Global stock markets remain well off of their peaks. Real estate prices are depressed in many nations. Unemployment remains stubbornly high. Concerns about the declining strength of the U.S. dollar have rocked exporting nations, as their goods have become more expensive for American consumers. Vietnam devalued its currency in an effort to remain competitive in the export market with China, where the currency is pegged to the greenback.

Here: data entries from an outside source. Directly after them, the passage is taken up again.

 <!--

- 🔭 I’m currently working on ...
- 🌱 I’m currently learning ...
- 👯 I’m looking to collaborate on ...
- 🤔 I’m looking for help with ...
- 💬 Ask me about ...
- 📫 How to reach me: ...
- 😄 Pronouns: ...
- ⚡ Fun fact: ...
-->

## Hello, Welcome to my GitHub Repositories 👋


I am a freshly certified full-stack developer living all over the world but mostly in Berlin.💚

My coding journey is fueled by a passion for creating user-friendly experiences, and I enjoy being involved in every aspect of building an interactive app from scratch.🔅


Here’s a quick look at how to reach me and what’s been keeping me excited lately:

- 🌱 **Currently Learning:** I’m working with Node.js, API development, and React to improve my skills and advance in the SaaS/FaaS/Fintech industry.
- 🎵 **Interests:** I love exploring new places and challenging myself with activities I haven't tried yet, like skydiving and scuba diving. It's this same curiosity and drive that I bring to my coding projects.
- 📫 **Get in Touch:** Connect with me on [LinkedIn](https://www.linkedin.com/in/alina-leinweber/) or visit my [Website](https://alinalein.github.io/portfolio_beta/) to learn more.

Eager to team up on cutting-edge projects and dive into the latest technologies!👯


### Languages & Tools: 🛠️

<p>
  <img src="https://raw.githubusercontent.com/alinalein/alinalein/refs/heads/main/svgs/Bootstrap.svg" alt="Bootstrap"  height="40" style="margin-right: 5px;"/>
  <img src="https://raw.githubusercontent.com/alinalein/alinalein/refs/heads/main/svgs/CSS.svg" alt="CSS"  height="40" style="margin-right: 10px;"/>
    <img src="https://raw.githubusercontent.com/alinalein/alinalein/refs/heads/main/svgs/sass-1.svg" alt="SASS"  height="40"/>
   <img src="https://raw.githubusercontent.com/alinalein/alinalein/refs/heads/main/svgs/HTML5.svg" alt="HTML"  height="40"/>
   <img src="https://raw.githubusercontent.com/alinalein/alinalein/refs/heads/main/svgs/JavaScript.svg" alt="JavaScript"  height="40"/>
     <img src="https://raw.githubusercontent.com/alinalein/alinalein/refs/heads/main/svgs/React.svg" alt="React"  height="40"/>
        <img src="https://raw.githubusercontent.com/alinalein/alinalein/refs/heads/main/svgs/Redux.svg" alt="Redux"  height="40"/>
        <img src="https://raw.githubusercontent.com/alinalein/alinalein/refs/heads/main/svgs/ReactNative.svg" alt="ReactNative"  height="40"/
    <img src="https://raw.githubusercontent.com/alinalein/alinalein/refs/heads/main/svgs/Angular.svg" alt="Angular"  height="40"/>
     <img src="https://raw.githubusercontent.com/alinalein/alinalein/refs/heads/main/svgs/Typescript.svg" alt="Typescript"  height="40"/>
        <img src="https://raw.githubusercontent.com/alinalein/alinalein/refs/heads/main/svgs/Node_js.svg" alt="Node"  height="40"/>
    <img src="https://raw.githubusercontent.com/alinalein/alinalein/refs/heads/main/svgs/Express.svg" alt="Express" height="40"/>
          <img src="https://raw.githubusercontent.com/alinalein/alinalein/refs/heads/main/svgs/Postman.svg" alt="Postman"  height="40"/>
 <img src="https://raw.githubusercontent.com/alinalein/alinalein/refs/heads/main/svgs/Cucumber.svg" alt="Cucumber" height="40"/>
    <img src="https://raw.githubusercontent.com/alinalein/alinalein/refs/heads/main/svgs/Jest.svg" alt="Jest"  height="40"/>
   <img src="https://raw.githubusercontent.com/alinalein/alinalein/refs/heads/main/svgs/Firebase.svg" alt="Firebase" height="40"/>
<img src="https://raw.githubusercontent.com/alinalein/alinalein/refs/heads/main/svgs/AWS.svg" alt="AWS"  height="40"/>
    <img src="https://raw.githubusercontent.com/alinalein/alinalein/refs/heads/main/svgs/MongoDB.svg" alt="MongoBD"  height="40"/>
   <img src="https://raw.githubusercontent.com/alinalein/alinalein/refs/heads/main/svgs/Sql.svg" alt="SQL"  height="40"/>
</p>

Fears about the potential for inflation have also hit the radar. Central banks continue to push money into the system in an effort to revive flagging economies and reverse rising unemployment, even as Japan has announced the return of deflation. Nuclear threats from North Korea and Iran, as well as ongoing wars in Afghanistan and Iraq, provide further reasons for caution.
Who’s Buying?
With all the uncertainty, central banks around the globe have great incentive to buy gold, as it enables them to diversify away from the U.S. dollar and provides a hedge against inflation. Central banks in China, India and Russia have been recent buyers, and oil-producing nations are likely to follow suit, as they have similar incentive to buy. Hedge funds and exchange-traded funds are buying, too. All of this activity has inflated the price of gold and captured the attention of retail and institutional investors alike.
A Closer Look
The days of miners striking it rich with picks and shovels are long gone. Nowadays, gold mining is largely a commercial operation, whereby tons of earth are processed in order to retrieve mere ounces of gold. The output is primarily used for creating jewelry, manufacturing electronic components and investment purposes.

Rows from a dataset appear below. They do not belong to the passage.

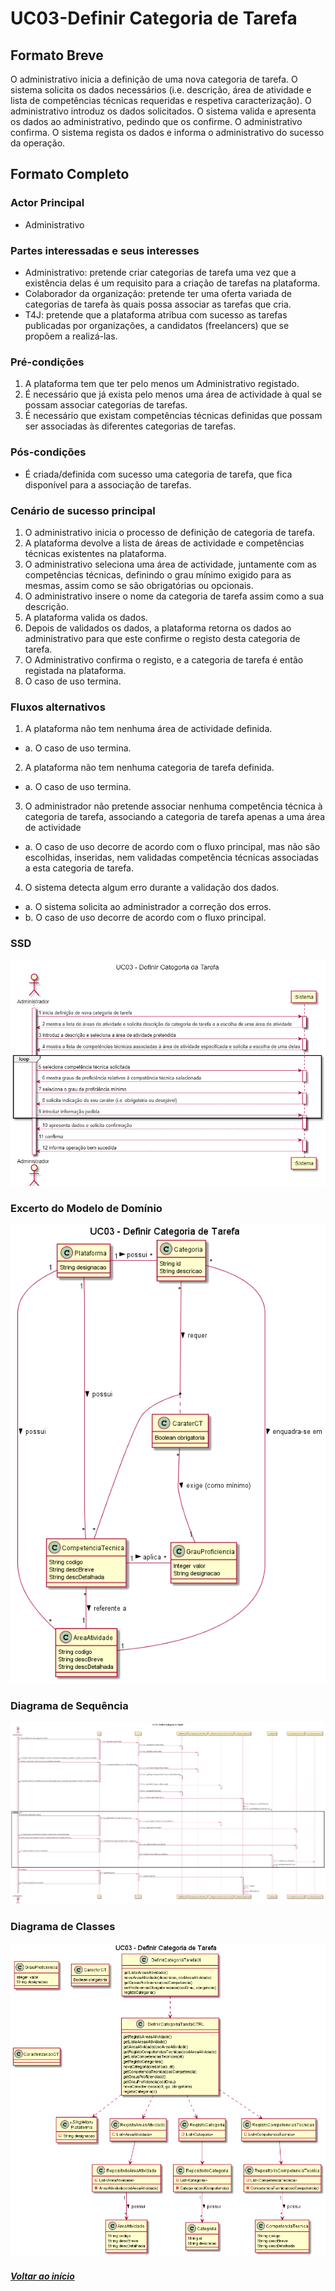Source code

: # UC03-Definir Categoria de Tarefa

## Formato Breve

O administrativo inicia a definição de uma nova categoria de tarefa. O sistema solicita os dados necessários (i.e. descrição, área de atividade e lista de competências técnicas requeridas e respetiva caracterização). O administrativo introduz os dados solicitados. O
sistema valida e apresenta os dados ao administrativo, pedindo que os confirme. O administrativo confirma. O sistema regista os dados e informa o administrativo do sucesso da operação.


## Formato Completo

### Actor Principal

* Administrativo

### Partes interessadas e seus interesses

* Administrativo: pretende criar categorias de tarefa uma vez que a existência delas é um requisito para a criação de tarefas na  plataforma.
* Colaborador da organização: pretende ter uma oferta variada de categorias de tarefa às quais possa associar as tarefas que cria.
* T4J: pretende que a plataforma atribua com sucesso as tarefas publicadas por organizações, a candidatos (freelancers) que se propõem a realizá-las.

### Pré-condições

1. A plataforma tem que ter pelo menos um Administrativo registado.
2.	É necessário que já exista pelo menos uma área de actividade à qual se possam associar categorias de tarefas.
3.	É necessário que existam competências técnicas definidas que possam ser associadas às diferentes categorias de tarefas.

### Pós-condições

* É criada/definida com sucesso uma categoria de tarefa, que fica disponível para a associação de tarefas.

### Cenário de sucesso principal
1.	O administrativo inicia o processo de definição de categoria de tarefa.
2.	A plataforma devolve a lista de áreas de actividade e competências técnicas existentes na plataforma.
3.	O administrativo seleciona uma área de actividade, juntamente com as competências técnicas, definindo o grau mínimo exigido para as mesmas, assim como se são obrigatórias ou opcionais.
4.	O administrativo insere o nome da categoria de tarefa assim como a sua descrição.
5.	A plataforma valida os dados.
6.	Depois de validados os dados, a plataforma  retorna os dados ao administrativo para que este confirme o registo desta categoria de tarefa.
7.	O Administrativo confirma o registo, e a categoria de tarefa é então registada na plataforma.
8.	O caso de uso termina.

### Fluxos alternativos

1. A plataforma não tem nenhuma área de actividade definida.
*  a. O caso de uso termina.
2. A plataforma não tem nenhuma categoria de tarefa definida.
*  a. O caso de uso termina.
3. O administrador não pretende associar nenhuma competência técnica à categoria de tarefa, associando a categoria de tarefa apenas a uma área de actividade
*  a. O caso de uso decorre de acordo com o fluxo principal, mas não são escolhidas, inseridas, nem validadas competência técnicas associadas a esta categoria de tarefa.
4. O sistema detecta algum erro durante a validação dos dados.
*  a. O sistema solicita ao administrador a correção dos erros.
*  b. O caso de uso decorre de acordo com o fluxo principal.


### SSD
![UC03_Definir_Categoria_Tarefa](https://github.com/blestonbandeiraUPSKILL/upskill_java1_labprg_grupo2/blob/main/Sprint%202/UC03_Definir_Categoria_Tarefa/UC03_Definir_Categoria_Tarefa.png)

### Excerto do Modelo de Domínio
![UC03_ExcertoMD_Definir_Categoria_Tarefa](https://github.com/blestonbandeiraUPSKILL/upskill_java1_labprg_grupo2/blob/main/Sprint%202/UC03_Definir_Categoria_Tarefa/UC03_ExcertoMD_Definir_Categoria_Tarefa.png)

### Diagrama de Sequência
![UC03_DiagSeq_Definir_Categoria_Tarefa](https://github.com/blestonbandeiraUPSKILL/upskill_java1_labprg_grupo2/blob/main/Sprint%202/UC03_Definir_Categoria_Tarefa/UC03_DiagSeq_Definir_Categoria_Tarefa.png)

### Diagrama de Classes
![UC03_DiagClas_Definir_Categoria_Tarefa](https://github.com/blestonbandeiraUPSKILL/upskill_java1_labprg_grupo2/blob/main/Sprint%202/UC03_Definir_Categoria_Tarefa/UC03_DiagClas_Definir_Categoria_Tarefa.png)

##### [Voltar ao início](https://github.com/blestonbandeiraUPSKILL/upskill_java1_labprg_grupo2/tree/main/README.md)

From an investment perspective, gold doesn’t pay a dividend or provide cash flow. Profits are made based purely on price appreciation driven by supply and demand. At present, demand is high, and some analysts believe that production has already peaked.
While some investors believe gold is an adequate inflation hedge, research conducted by SEI has shown that this investment may not be the best choice for this purpose (see “Are Your Returns Real? TIPS for Investors,” published October 2009). While correlation analysis shows that gold has a leading relationship with inflation and would therefore increase in value before and during inflation increases, this relationship is subject to change depending on macroeconomic and geopolitical factors, as well as overall supply and demand. In addition, gold has experienced real yields lower than 20% during the time period from 1972 to mid-2009, and the price volatility it has shown during this same time period is too high for consistent inflation protection.

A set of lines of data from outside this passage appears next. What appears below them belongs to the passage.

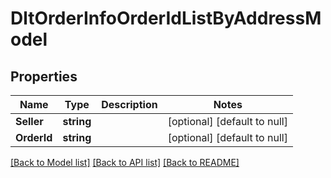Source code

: # DltOrderInfoOrderIdListByAddressModel

## Properties
Name | Type | Description | Notes
------------ | ------------- | ------------- | -------------
**Seller** | **string** |  | [optional] [default to null]
**OrderId** | **string** |  | [optional] [default to null]

[[Back to Model list]](../README.md#documentation-for-models) [[Back to API list]](../README.md#documentation-for-api-endpoints) [[Back to README]](../README.md)

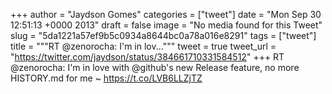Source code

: 
+++
author = "Jaydson Gomes"
categories = ["tweet"]
date = "Mon Sep 30 12:51:13 +0000 2013"
draft = false
image = "No media found for this Tweet"
slug = "5da1221a57ef9b5c0934a8644bc0a78a016e8291"
tags = ["tweet"]
title = """RT @zenorocha: I'm in lov..."""
tweet = true
tweet_url = "https://twitter.com/jaydson/status/384661710331584512"
+++
RT @zenorocha: I'm in love with @github's new Release feature, no more HISTORY.md for me ~ https://t.co/LVB6LLZjTZ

In the current market, gold is sitting at a record high. It costs roughly $400 an ounce to produce and sells at nearly triple that number. So if you aren’t holding gold today, buying at a record high may not be a prudent move.
Prudence aside, the key question is, “Could gold go higher?” The short answer is “yes.” From an economic perspective, triggers for a massive run-up that would see gold prices rise by hundreds of dollars per ounce could include anything from another Dubai-style default to a double-dip recession, escalating deficits or purchases by the Chinese government.
That noted, holding bullion is an expensive proposition, requiring insurance and storage space while generating no income. And while gold serves as a currency hedge for nations, most domestic investors are buying and selling goods in their home currencies, so the decline of the U.S. dollar or the devaluation of the Vietnamese dong has little meaning.
SEI’s View
For these reasons—lack of cash flow, inadequate protection against increases in inflation, price volatility and the current cost to buy and hold— SEI does not dedicate a portion of its asset allocation to gold or to commodities in general. We do not believe that commodities have provided significant, long-term value, but rather that they represent short-term trading opportunities.
In summary, while speculators may pick up a few dollars over the next six to nine months before the price of gold reverts to the mean, long-term investors seeking prudent risk management and limited volatility will stick to strategic asset allocation decisions and participate in the gold rally only indirectly, such as through existing holdings in mining stocks. SEI sits firmly in the latter camp.
This material is provided by SEI Investments Management Corp. for educational purposes only and is not meant to be investment advice. The reader should consult with his/her financial advisor for more information. This material represents an assessment of the market environment at a specific point in time and is not intended to be a forecast of future events, or a guarantee of future results. There are risks involved with investing, including possible loss of principal.